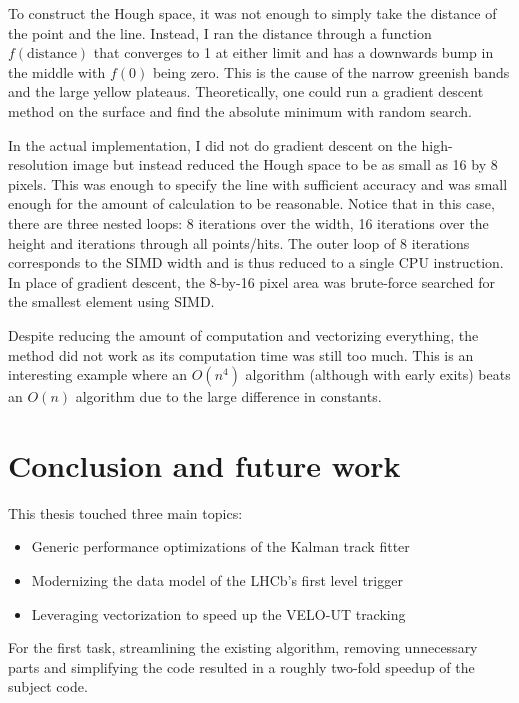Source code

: \documentclass[12pt]{article}
\begin{document}
To construct the Hough space, it was not enough to simply take the distance of the point and the line. Instead, I ran the distance through a function $f(\text{distance})$ that converges to 1 at either limit and has a downwards bump in the middle with $f(0)$ being zero. This is the cause of the narrow greenish bands and the large yellow plateaus. Theoretically, one could run a gradient descent method on the surface and find the absolute minimum with random search.
\vspace{1pc}

In the actual implementation, I did not do gradient descent on the high-resolution image but instead reduced the Hough space to be as small as 16 by 8 pixels. This was enough to specify the line with sufficient accuracy and was small enough for the amount of calculation to be reasonable. Notice that in this case, there are three nested loops: 8 iterations over the width, 16 iterations over the height and iterations through all points/hits. The outer loop of 8 iterations corresponds to the SIMD width and is thus reduced to a single CPU instruction. In place of gradient descent, the 8-by-16 pixel area was brute-force searched for the smallest element using SIMD.
\vspace{1pc}

Despite reducing the amount of computation and vectorizing everything, the method did not work as its computation time was still too much. This is an interesting example where an $O(n^4)$ algorithm (although with early exits) beats an $O(n)$ algorithm due to the large difference in constants.


\newpage
\section{Conclusion and future work}

This thesis touched three main topics:
\begin{itemize}
	\item Generic performance optimizations of the Kalman track fitter
	\item Modernizing the data model of the LHCb's first level trigger
	\item Leveraging vectorization to speed up the VELO-UT tracking
\end{itemize}
For the first task, streamlining the existing algorithm, removing unnecessary parts and simplifying the code resulted in a roughly two-fold speedup of the subject code.
\end{document}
________________
### Task directions
Look at each line above and note whether it holds the word "algorithm". Report how many do, as the number only.

### Written response
2